Beryl hit the Caribbean as a Category 5 storm, making landfall in Grenada’s Carriacou Island before reaching St. Vincent and the Grenadines. The intense rainfall and high wind gusts flattened buildings and damaged core infrastructure. The Associated Press reported that on the island of Mayreau, Beryl ripped roofs off of schools, stripped trees of almost every leaf, and crumbled homes. Beryl weakened into a tropical storm as it moved across Mexico’s Yucatán Peninsula. President Andrés Manuel López Obrador urged residents to evacuate before Beryl intensified.

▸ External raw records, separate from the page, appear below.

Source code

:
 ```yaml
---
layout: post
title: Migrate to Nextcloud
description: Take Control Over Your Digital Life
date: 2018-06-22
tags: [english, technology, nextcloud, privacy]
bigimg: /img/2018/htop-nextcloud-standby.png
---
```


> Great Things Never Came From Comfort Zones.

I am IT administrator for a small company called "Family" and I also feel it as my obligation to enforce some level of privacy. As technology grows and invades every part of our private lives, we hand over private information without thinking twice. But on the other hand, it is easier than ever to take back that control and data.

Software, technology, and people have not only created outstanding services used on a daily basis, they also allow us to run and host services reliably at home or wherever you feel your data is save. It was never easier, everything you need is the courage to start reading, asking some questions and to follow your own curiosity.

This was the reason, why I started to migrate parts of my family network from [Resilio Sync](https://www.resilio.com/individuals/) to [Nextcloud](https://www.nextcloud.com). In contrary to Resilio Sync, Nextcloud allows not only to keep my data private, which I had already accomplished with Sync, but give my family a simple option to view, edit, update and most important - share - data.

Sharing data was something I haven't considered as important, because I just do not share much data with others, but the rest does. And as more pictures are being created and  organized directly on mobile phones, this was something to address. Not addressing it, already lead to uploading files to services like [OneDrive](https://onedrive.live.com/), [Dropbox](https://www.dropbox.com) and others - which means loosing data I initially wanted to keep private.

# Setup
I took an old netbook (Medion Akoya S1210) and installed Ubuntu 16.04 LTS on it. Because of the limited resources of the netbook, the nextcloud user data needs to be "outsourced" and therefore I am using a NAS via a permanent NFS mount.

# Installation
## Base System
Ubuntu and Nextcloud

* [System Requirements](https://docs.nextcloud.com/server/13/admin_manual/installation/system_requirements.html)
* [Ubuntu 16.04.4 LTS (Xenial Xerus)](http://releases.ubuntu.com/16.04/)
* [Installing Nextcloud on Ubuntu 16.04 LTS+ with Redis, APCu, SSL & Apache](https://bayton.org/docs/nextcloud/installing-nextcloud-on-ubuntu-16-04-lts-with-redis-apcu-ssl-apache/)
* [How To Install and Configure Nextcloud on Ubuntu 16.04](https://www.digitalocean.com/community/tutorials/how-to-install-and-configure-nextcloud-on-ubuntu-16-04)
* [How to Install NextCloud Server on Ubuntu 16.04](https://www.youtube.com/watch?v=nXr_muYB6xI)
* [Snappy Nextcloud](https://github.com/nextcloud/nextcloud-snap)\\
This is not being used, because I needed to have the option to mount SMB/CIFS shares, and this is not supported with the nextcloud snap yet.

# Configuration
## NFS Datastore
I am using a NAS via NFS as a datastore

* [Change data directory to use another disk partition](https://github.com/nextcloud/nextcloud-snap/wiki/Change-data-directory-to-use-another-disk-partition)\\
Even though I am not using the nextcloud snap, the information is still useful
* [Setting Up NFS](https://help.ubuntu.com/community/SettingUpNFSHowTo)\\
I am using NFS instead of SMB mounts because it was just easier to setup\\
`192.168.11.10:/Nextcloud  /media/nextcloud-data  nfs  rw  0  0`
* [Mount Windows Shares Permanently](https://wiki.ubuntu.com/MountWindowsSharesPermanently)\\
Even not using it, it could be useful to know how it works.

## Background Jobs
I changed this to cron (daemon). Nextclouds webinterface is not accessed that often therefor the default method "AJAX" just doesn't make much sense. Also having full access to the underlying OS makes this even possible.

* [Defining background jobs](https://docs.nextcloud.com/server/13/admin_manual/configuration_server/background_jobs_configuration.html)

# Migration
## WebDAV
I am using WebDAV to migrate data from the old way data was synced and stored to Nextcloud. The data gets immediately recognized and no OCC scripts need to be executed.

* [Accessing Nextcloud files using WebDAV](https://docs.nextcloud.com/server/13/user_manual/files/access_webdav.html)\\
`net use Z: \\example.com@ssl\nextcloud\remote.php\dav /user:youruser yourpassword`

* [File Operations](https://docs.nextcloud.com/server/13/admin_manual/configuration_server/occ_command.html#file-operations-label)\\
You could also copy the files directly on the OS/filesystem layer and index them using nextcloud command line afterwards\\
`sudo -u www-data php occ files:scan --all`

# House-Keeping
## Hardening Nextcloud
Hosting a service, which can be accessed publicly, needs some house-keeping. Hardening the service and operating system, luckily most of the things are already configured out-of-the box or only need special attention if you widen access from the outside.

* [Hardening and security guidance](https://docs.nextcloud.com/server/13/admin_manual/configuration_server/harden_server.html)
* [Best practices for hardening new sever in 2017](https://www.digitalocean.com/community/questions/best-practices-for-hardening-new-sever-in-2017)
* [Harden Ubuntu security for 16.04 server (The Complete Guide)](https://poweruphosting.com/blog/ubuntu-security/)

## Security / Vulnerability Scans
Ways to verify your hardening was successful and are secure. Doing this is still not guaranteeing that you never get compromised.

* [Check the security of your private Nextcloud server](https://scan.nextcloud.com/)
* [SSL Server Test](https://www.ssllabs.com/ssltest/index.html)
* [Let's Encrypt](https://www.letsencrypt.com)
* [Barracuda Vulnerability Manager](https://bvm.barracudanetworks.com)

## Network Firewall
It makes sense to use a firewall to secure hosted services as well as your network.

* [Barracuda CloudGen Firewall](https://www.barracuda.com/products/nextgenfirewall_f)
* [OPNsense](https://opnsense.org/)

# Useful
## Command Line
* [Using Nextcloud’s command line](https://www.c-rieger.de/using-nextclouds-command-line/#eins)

The storm is flooding communities along the central Texas coastline after making landfall as a Category 1 hurricane in Matagorda, Texas, early Monday. More than three million people have lost power in the state. Officials have warned Houston residents that the region will experience strong winds up to 80 miles per hour and urged the public to take shelter. Southeast Texas also faces an ongoing heatwave, making the conditions and lack of power even more dangerous. The National Weather Service in Houston warned that “[w]ith power outages continuing across south-east Texas, the lack of air-conditioning will aggravate the risk for heat-related illnesses as high temperatures warm into the lower and mid-90s.” Over 2,500 first responders have been dispatched across the state, including the Federal Emergency Management Agency (FEMA), the Division of Parks and Wildlife, transportation and health services, and more.
As the storm moves north, the National Hurricane Center (NHC) of the National Oceanic and Atmospheric Administration (NOAA) issued a warning on the morning of July 10 of the risk of flash flooding and tornadoes in the northern Mid-Atlantic and New England states. Flood watches are in effect for portions of northern Indiana, southern Michigan, central and northern New York, and northern New England. Tornado warnings are in effect in Pennsylvania, northern New York, and northern New England.
Beryl is the earliest Category 5 Atlantic hurricane recorded in a century, breaking a record from Hurricane Emily in 2005. Climate scientists believe that increasingly high sea surface temperatures are a key cause of Beryl’s timing and intensity. Such strong storms typically develop later in the season, after the summer temperatures have heated up the ocean. Hurricanes generally develop when sea surface temperatures reach 80 degrees, which, along with this summer’s heat waves, happened earlier than usual. Ko Barrett, Deputy Secretary-General of the World Meteorological Organization, said, “Hurricane Beryl sets a precedent for what we fear is going to be a very, very active, very dangerous hurricane season, which will impact the entire Atlantic basin.”